* INSTRUCTIONS TO FOLLOW:
What is needed here is an exact transcription of the entries that follow.

* DATASET:
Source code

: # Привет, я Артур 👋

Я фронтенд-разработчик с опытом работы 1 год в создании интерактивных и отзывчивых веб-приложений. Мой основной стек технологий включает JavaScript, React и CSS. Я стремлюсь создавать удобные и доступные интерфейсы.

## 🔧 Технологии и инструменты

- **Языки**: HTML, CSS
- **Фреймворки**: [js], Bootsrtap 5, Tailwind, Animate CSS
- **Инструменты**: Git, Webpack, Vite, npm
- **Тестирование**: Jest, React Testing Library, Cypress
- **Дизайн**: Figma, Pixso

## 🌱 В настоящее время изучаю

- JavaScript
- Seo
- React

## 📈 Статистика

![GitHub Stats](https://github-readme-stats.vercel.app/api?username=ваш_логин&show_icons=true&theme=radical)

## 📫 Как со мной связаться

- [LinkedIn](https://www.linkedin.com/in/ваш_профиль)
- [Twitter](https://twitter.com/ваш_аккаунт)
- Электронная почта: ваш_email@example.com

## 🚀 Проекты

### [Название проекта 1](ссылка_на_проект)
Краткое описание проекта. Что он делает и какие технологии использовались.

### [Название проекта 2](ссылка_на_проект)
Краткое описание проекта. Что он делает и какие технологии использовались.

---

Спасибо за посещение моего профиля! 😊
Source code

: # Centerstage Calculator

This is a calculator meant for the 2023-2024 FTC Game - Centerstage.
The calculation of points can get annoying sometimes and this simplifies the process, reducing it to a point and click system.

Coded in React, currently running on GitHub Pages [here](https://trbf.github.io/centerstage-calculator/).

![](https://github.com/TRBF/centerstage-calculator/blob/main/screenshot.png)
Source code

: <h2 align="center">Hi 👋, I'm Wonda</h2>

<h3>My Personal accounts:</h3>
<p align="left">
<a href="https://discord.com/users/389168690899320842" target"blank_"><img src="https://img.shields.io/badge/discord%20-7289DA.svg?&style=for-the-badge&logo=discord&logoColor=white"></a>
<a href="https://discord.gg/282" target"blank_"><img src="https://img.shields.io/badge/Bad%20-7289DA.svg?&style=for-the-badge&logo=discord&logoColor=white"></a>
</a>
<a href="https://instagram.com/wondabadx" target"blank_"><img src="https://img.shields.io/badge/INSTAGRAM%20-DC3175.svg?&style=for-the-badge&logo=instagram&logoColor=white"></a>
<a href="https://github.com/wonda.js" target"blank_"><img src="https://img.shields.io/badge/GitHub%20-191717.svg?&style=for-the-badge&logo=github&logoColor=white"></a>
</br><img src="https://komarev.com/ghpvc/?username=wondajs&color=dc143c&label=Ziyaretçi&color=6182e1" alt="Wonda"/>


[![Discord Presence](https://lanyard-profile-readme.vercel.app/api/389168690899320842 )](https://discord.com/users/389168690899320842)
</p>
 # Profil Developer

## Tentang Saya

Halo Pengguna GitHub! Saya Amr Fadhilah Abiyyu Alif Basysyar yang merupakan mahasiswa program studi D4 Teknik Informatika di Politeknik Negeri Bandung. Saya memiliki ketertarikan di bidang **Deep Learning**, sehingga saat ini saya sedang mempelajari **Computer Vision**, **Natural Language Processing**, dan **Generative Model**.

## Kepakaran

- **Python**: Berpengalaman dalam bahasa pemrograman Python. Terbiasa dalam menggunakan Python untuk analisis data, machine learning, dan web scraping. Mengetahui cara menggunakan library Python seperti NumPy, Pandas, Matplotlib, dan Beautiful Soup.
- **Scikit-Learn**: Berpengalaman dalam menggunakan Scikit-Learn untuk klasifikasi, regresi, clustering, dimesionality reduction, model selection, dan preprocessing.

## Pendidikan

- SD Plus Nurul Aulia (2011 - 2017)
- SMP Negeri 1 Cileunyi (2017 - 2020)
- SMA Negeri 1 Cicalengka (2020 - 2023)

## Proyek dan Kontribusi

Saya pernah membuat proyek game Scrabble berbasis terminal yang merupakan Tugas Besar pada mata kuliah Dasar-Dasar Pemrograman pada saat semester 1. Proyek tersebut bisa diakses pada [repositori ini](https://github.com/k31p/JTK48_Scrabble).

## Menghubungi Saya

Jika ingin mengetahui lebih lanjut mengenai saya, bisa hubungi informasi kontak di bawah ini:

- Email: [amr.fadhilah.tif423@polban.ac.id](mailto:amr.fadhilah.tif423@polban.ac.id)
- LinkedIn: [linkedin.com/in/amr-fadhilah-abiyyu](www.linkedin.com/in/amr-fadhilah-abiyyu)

* EXERCISE ANSWER:
Source code

: # Привет, я Артур 👋

Я фронтенд-разработчик с опытом работы 1 год в создании интерактивных и отзывчивых веб-приложений. Мой основной стек технологий включает JavaScript, React и CSS. Я стремлюсь создавать удобные и доступные интерфейсы.

## 🔧 Технологии и инструменты

- **Языки**: HTML, CSS
- **Фреймворки**: [js], Bootsrtap 5, Tailwind, Animate CSS
- **Инструменты**: Git, Webpack, Vite, npm
- **Тестирование**: Jest, React Testing Library, Cypress
- **Дизайн**: Figma, Pixso

## 🌱 В настоящее время изучаю

- JavaScript
- Seo
- React

## 📈 Статистика

![GitHub Stats](https://github-readme-stats.vercel.app/api?username=ваш_логин&show_icons=true&theme=radical)

## 📫 Как со мной связаться

- [LinkedIn](https://www.linkedin.com/in/ваш_профиль)
- [Twitter](https://twitter.com/ваш_аккаунт)
- Электронная почта: ваш_email@example.com

## 🚀 Проекты

### [Название проекта 1](ссылка_на_проект)
Краткое описание проекта. Что он делает и какие технологии использовались.

### [Название проекта 2](ссылка_на_проект)
Краткое описание проекта. Что он делает и какие технологии использовались.

---

Спасибо за посещение моего профиля! 😊
Source code

: # Centerstage Calculator

This is a calculator meant for the 2023-2024 FTC Game - Centerstage.
The calculation of points can get annoying sometimes and this simplifies the process, reducing it to a point and click system.

Coded in React, currently running on GitHub Pages [here](https://trbf.github.io/centerstage-calculator/).

![](https://github.com/TRBF/centerstage-calculator/blob/main/screenshot.png)
Source code

: <h2 align="center">Hi 👋, I'm Wonda</h2>

<h3>My Personal accounts:</h3>
<p align="left">
<a href="https://discord.com/users/389168690899320842" target"blank_"><img src="https://img.shields.io/badge/discord%20-7289DA.svg?&style=for-the-badge&logo=discord&logoColor=white"></a>
<a href="https://discord.gg/282" target"blank_"><img src="https://img.shields.io/badge/Bad%20-7289DA.svg?&style=for-the-badge&logo=discord&logoColor=white"></a>
</a>
<a href="https://instagram.com/wondabadx" target"blank_"><img src="https://img.shields.io/badge/INSTAGRAM%20-DC3175.svg?&style=for-the-badge&logo=instagram&logoColor=white"></a>
<a href="https://github.com/wonda.js" target"blank_"><img src="https://img.shields.io/badge/GitHub%20-191717.svg?&style=for-the-badge&logo=github&logoColor=white"></a>
</br><img src="https://komarev.com/ghpvc/?username=wondajs&color=dc143c&label=Ziyaretçi&color=6182e1" alt="Wonda"/>


[![Discord Presence](https://lanyard-profile-readme.vercel.app/api/389168690899320842 )](https://discord.com/users/389168690899320842)
</p>
 # Profil Developer

## Tentang Saya

Halo Pengguna GitHub! Saya Amr Fadhilah Abiyyu Alif Basysyar yang merupakan mahasiswa program studi D4 Teknik Informatika di Politeknik Negeri Bandung. Saya memiliki ketertarikan di bidang **Deep Learning**, sehingga saat ini saya sedang mempelajari **Computer Vision**, **Natural Language Processing**, dan **Generative Model**.

## Kepakaran

- **Python**: Berpengalaman dalam bahasa pemrograman Python. Terbiasa dalam menggunakan Python untuk analisis data, machine learning, dan web scraping. Mengetahui cara menggunakan library Python seperti NumPy, Pandas, Matplotlib, dan Beautiful Soup.
- **Scikit-Learn**: Berpengalaman dalam menggunakan Scikit-Learn untuk klasifikasi, regresi, clustering, dimesionality reduction, model selection, dan preprocessing.

## Pendidikan

- SD Plus Nurul Aulia (2011 - 2017)
- SMP Negeri 1 Cileunyi (2017 - 2020)
- SMA Negeri 1 Cicalengka (2020 - 2023)

## Proyek dan Kontribusi

Saya pernah membuat proyek game Scrabble berbasis terminal yang merupakan Tugas Besar pada mata kuliah Dasar-Dasar Pemrograman pada saat semester 1. Proyek tersebut bisa diakses pada [repositori ini](https://github.com/k31p/JTK48_Scrabble).

## Menghubungi Saya

Jika ingin mengetahui lebih lanjut mengenai saya, bisa hubungi informasi kontak di bawah ini:

- Email: [amr.fadhilah.tif423@polban.ac.id](mailto:amr.fadhilah.tif423@polban.ac.id)
- LinkedIn: [linkedin.com/in/amr-fadhilah-abiyyu](www.linkedin.com/in/amr-fadhilah-abiyyu)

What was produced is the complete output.